# ASSIGNMENT
Scan the entries line by line and return those with "사용자의".
*** AVAILABLE DATA ***
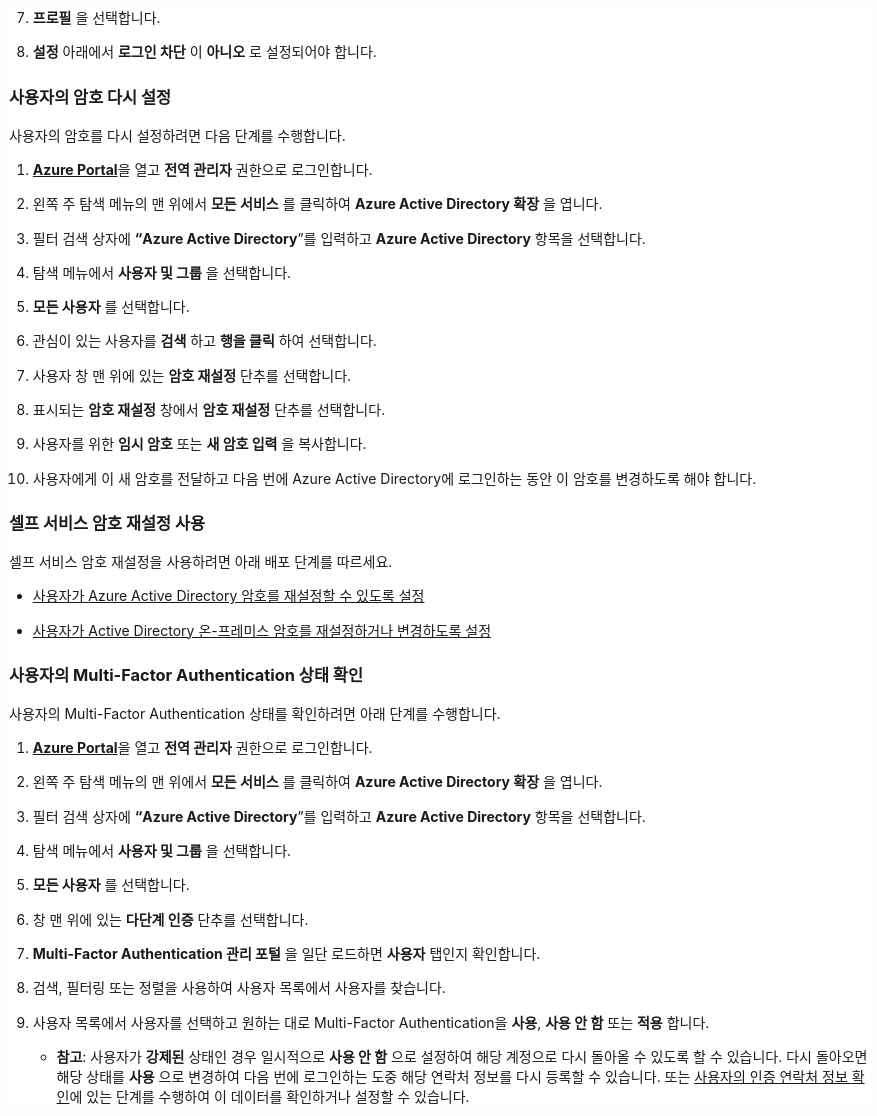 7. **프로필** 을 선택합니다.

8. **설정** 아래에서 **로그인 차단** 이 **아니오** 로 설정되어야 합니다.

### <a name="reset-a-users-password"></a>사용자의 암호 다시 설정

사용자의 암호를 다시 설정하려면 다음 단계를 수행합니다.

1. [**Azure Portal**](https://portal.azure.com/)을 열고 **전역 관리자** 권한으로 로그인합니다.

2. 왼쪽 주 탐색 메뉴의 맨 위에서 **모든 서비스** 를 클릭하여 **Azure Active Directory 확장** 을 엽니다.

3. 필터 검색 상자에 **“Azure Active Directory**”를 입력하고 **Azure Active Directory** 항목을 선택합니다.

4. 탐색 메뉴에서 **사용자 및 그룹** 을 선택합니다.

5. **모든 사용자** 를 선택합니다.

6. 관심이 있는 사용자를 **검색** 하고 **행을 클릭** 하여 선택합니다.

7. 사용자 창 맨 위에 있는 **암호 재설정** 단추를 선택합니다.

8. 표시되는 **암호 재설정** 창에서 **암호 재설정** 단추를 선택합니다.

9. 사용자를 위한 **임시 암호** 또는 **새 암호 입력** 을 복사합니다.

10. 사용자에게 이 새 암호를 전달하고 다음 번에 Azure Active Directory에 로그인하는 동안 이 암호를 변경하도록 해야 합니다.

### <a name="enable-self-service-password-reset"></a>셀프 서비스 암호 재설정 사용

셀프 서비스 암호 재설정을 사용하려면 아래 배포 단계를 따르세요.

- [사용자가 Azure Active Directory 암호를 재설정할 수 있도록 설정](../authentication/tutorial-enable-sspr.md)

- [사용자가 Active Directory 온-프레미스 암호를 재설정하거나 변경하도록 설정](../authentication/tutorial-enable-sspr.md)

### <a name="check-a-users-multi-factor-authentication-status"></a>사용자의 Multi-Factor Authentication 상태 확인

사용자의 Multi-Factor Authentication 상태를 확인하려면 아래 단계를 수행합니다.

1. [**Azure Portal**](https://portal.azure.com/)을 열고 **전역 관리자** 권한으로 로그인합니다.

2. 왼쪽 주 탐색 메뉴의 맨 위에서 **모든 서비스** 를 클릭하여 **Azure Active Directory 확장** 을 엽니다.

3. 필터 검색 상자에 **“Azure Active Directory**”를 입력하고 **Azure Active Directory** 항목을 선택합니다.

4. 탐색 메뉴에서 **사용자 및 그룹** 을 선택합니다.

5. **모든 사용자** 를 선택합니다.

6. 창 맨 위에 있는 **다단계 인증** 단추를 선택합니다.

7. **Multi-Factor Authentication 관리 포털** 을 일단 로드하면 **사용자** 탭인지 확인합니다.

8. 검색, 필터링 또는 정렬을 사용하여 사용자 목록에서 사용자를 찾습니다.

9. 사용자 목록에서 사용자를 선택하고 원하는 대로 Multi-Factor Authentication을 **사용**, **사용 안 함** 또는 **적용** 합니다.

   * **참고**: 사용자가 **강제된** 상태인 경우 일시적으로 **사용 안 함** 으로 설정하여 해당 계정으로 다시 돌아올 수 있도록 할 수 있습니다. 다시 돌아오면 해당 상태를 **사용** 으로 변경하여 다음 번에 로그인하는 도중 해당 연락처 정보를 다시 등록할 수 있습니다. 또는 [사용자의 인증 연락처 정보 확인](#check-a-users-authentication-contact-info)에 있는 단계를 수행하여 이 데이터를 확인하거나 설정할 수 있습니다.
*** End of AVAILABLE DATA ***
# SOLUTION TO THE EXERCISE
### <a name="reset-a-users-password"></a>사용자의 암호 다시 설정
사용자의 암호를 다시 설정하려면 다음 단계를 수행합니다.
### <a name="check-a-users-multi-factor-authentication-status"></a>사용자의 Multi-Factor Authentication 상태 확인
사용자의 Multi-Factor Authentication 상태를 확인하려면 아래 단계를 수행합니다.
   * **참고**: 사용자가 **강제된** 상태인 경우 일시적으로 **사용 안 함** 으로 설정하여 해당 계정으로 다시 돌아올 수 있도록 할 수 있습니다. 다시 돌아오면 해당 상태를 **사용** 으로 변경하여 다음 번에 로그인하는 도중 해당 연락처 정보를 다시 등록할 수 있습니다. 또는 [사용자의 인증 연락처 정보 확인](#check-a-users-authentication-contact-info)에 있는 단계를 수행하여 이 데이터를 확인하거나 설정할 수 있습니다.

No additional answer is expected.